Updated Wednesday, February 6, 2013 at 11:17 AM
Soaring hotel bookings pushed revenue higher at Expedia, but the Bellevue-based online travel agency’s fourth-quarter profit fell 90 percent because of money it set aside to appeal a tax dispute in Hawaii.
Nights booked for hotel stays jumped 33 percent as demand grew for a second straight quarter in Europe, Asia and the Americas. Room nights rose 19 percent in the U.S., the best gain in two years. The average room rate fell 3 percent.
Investors seemed to focus less on the bottom line and more on the strong hotel sales and surprising 24 percent jump in revenue.
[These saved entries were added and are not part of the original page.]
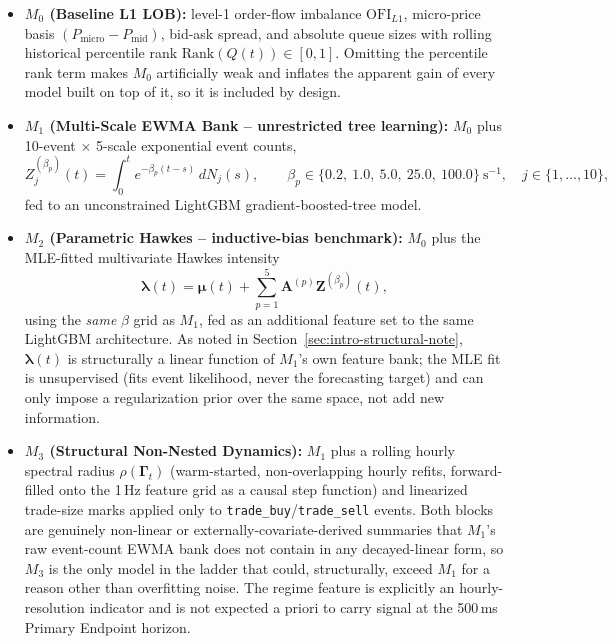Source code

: \begin{itemize}[leftmargin=2em]
\item \textbf{$M_0$ (Baseline L1 LOB):} level-1 order-flow imbalance
  $\mathrm{OFI}_{L1}$, micro-price basis $(P_{\text{micro}} - P_{\text{mid}})$,
  bid-ask spread, and absolute queue sizes with rolling historical
  percentile rank $\mathrm{Rank}(Q(t)) \in [0,1]$. Omitting the percentile
  rank term makes $M_0$ artificially weak and inflates the apparent gain
  of every model built on top of it, so it is included by design.

\item \textbf{$M_1$ (Multi-Scale EWMA Bank -- unrestricted tree learning):}
  $M_0$ plus 10-event $\times$ 5-scale exponential event counts,
  \[
    Z_j^{(\beta_p)}(t) = \int_0^t e^{-\beta_p (t-s)}\,dN_j(s), \qquad
    \beta_p \in \{0.2,\ 1.0,\ 5.0,\ 25.0,\ 100.0\}\ \mathrm{s}^{-1}, \quad
    j \in \{1,\dots,10\},
  \]
  fed to an unconstrained LightGBM gradient-boosted-tree model.

\item \textbf{$M_2$ (Parametric Hawkes -- inductive-bias benchmark):}
  $M_0$ plus the MLE-fitted multivariate Hawkes intensity
  \[
    \boldsymbol{\lambda}(t) = \boldsymbol{\mu}(t) + \sum_{p=1}^{5} \mathbf{A}^{(p)} \mathbf{Z}^{(\beta_p)}(t),
  \]
  using the \emph{same} $\beta$ grid as $M_1$, fed as an additional
  feature set to the same LightGBM architecture. As noted in
  Section~\ref{sec:intro-structural-note}, $\boldsymbol{\lambda}(t)$ is
  structurally a linear function of $M_1$'s own feature bank; the MLE fit
  is unsupervised (fits event likelihood, never the forecasting target)
  and can only impose a regularization prior over the same space, not add
  new information.

\item \textbf{$M_3$ (Structural Non-Nested Dynamics):} $M_1$ plus a rolling
  hourly spectral radius $\rho(\boldsymbol{\Gamma}_t)$ (warm-started,
  non-overlapping hourly refits, forward-filled onto the 1\,Hz feature
  grid as a causal step function) and linearized trade-size marks applied
  only to \texttt{trade\_buy}/\texttt{trade\_sell} events. Both blocks are
  genuinely non-linear or externally-covariate-derived summaries that
  $M_1$'s raw event-count EWMA bank does not contain in any decayed-linear
  form, so $M_3$ is the only model in the ladder that could, structurally,
  exceed $M_1$ for a reason other than overfitting noise. The regime
  feature is explicitly an hourly-resolution indicator and is not expected
  a priori to carry signal at the 500\,ms Primary Endpoint horizon.
\end{itemize}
Expedia shares rose in after-hours trading, adding to gains during the regular session.
Expedia said that it earned $6.7 million, or 5 cents a share, down from $70.3 million, or 44 cents a share, in the fourth quarter of 2011.
The results included $111 million that Expedia expects to pay to appeal a ruling on the way that hotel-occupancy taxes are calculated in Hawaii. Expedia could get back some or all of the money if it were to win on appeal.
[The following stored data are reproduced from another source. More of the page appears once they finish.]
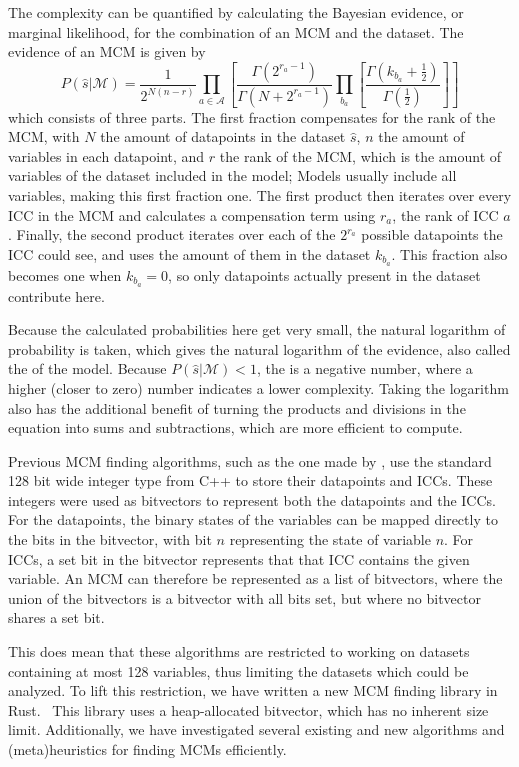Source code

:The complexity can be quantified by calculating the Bayesian evidence, or marginal likelihood, for the combination of an MCM and the dataset. The evidence of an MCM is given by
\begin{equation}\label{loge}
  P(\hat{s}|\mathcal{M})= \frac{1}{2^{N(n-r)}} \prod_{a \in \mathcal{A}} \left[ \frac{\Gamma(2^{r_{a} - 1})}{\Gamma(N+2^{r_{a} -1})} \prod_{b_{a} } \left[ \frac{\Gamma(k_{b_{a} }+\frac{1}{2})}{\Gamma\left( \frac{1}{2} \right)} \right] \right]
\end{equation}
which consists of three parts. The first fraction compensates for the rank of the MCM, with \(N\) the amount of datapoints in the dataset \(\hat{s}\), \(n\) the amount of variables in each datapoint, and \(r\) the rank of the MCM, which is the amount of variables of the dataset included in the model; Models usually include all variables, making this first fraction one. The first product then iterates over every ICC in the MCM and calculates a compensation term using \(r_a\), the rank of ICC \(a\). Finally, the second product iterates over each of the \(2^{r_a}\) possible datapoints the ICC could see, and uses the amount of them in the dataset \(k_{b_a}\). This fraction also becomes one when \(k_{b_a}=0\), so only datapoints actually present in the dataset contribute here.

Because the calculated probabilities here get very small, the natural logarithm of probability is taken, which gives the natural logarithm of the evidence, also called the \loge{} of the model. Because \(P(\hat{s}|\mathcal{M})<1\), the \loge{} is a negative number, where a higher (closer to zero) number indicates a lower complexity. Taking the logarithm also has the additional benefit of turning the products and divisions in the equation into sums and subtractions, which are more efficient to compute. 

Previous MCM finding algorithms, such as the one made by \citet{bayesianinference}, use the standard 128 bit wide integer type from C++ to store their datapoints and ICCs. These integers were used as bitvectors to represent both the datapoints and the ICCs. For the datapoints, the binary states of the variables can be mapped directly to the bits in the bitvector, with bit \(n\) representing the state of variable \(n\). For ICCs, a set bit in the bitvector represents that that ICC contains the given variable. An MCM can therefore be represented as a list of bitvectors, where the union of the bitvectors is a bitvector with all bits set, but where no bitvector shares a set bit.

This does mean that these algorithms are restricted to working on datasets containing at most 128 variables, thus limiting the datasets which could be analyzed. To lift this restriction, we have written a new MCM finding library in Rust.~\cite{rust} This library uses a heap-allocated bitvector, which has no inherent size limit. Additionally, we have investigated several existing and new algorithms and (meta)heuristics for finding MCMs efficiently.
Hawaii officials are pursuing several online travel companies that they say owe the state $170 million in unpaid hotel room taxes. The officials say that excise taxes should be calculated on the full amount that consumers pay for the room, not the lower wholesale rate that the travel agencies paid before marking them up.
Expedia said that without the tax issue and other one-time items, it would have earned 63 cents a share. Analysts surveyed by FactSet were expecting 65 cents a share.
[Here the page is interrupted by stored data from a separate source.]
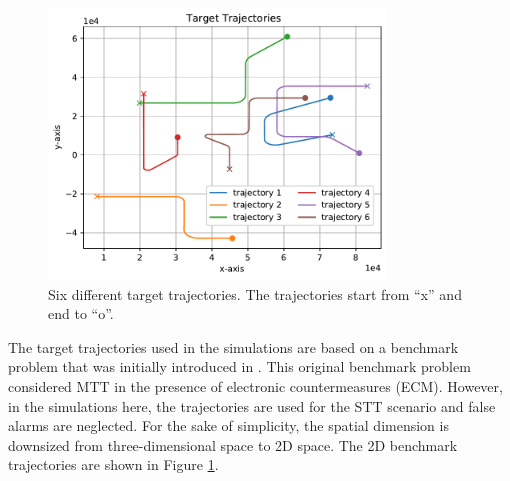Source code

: \documentclass[english, 12pt, a4paper, elec, utf8, a-1b, online]{aaltothesis}
\begin{document}
\begin{figure}
    \centering
    \includegraphics[width=0.8\textwidth]{figures/benchmark/trajectories.pdf}
    \caption{Six different target trajectories. The trajectories start from ``x'' and end to ``o''.}
    \label{fig:benchmark_trajectories}
\end{figure}

The target trajectories used in the simulations are based on a benchmark problem that was initially introduced in \cite{Blair1998}.
This original benchmark problem considered MTT in the presence of electronic countermeasures (ECM).
However, in the simulations here, the trajectories are used for the STT scenario and false alarms are neglected.
For the sake of simplicity, the spatial dimension is downsized from three-dimensional space to 2D space.
The 2D benchmark trajectories are shown in Figure \ref{fig:benchmark_trajectories}.
\end{document}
Revenue rose to $974.9 million from $787.1 million, easily beating the $933.1 million forecast of analysts.
Expedia — which operates several travel websites, including Expedia.com, Hotels.com and Hotwire — sold 12 percent more airline tickets than a year before, with the average fare 2 percent higher than a year earlier.
Expedia’s shares rose $2.34, or 3.6 percent, to $67.50 in regular trading Tuesday, and were up an additional $3.20, or 4.7 percent, to $70.70, in extended trading after the report.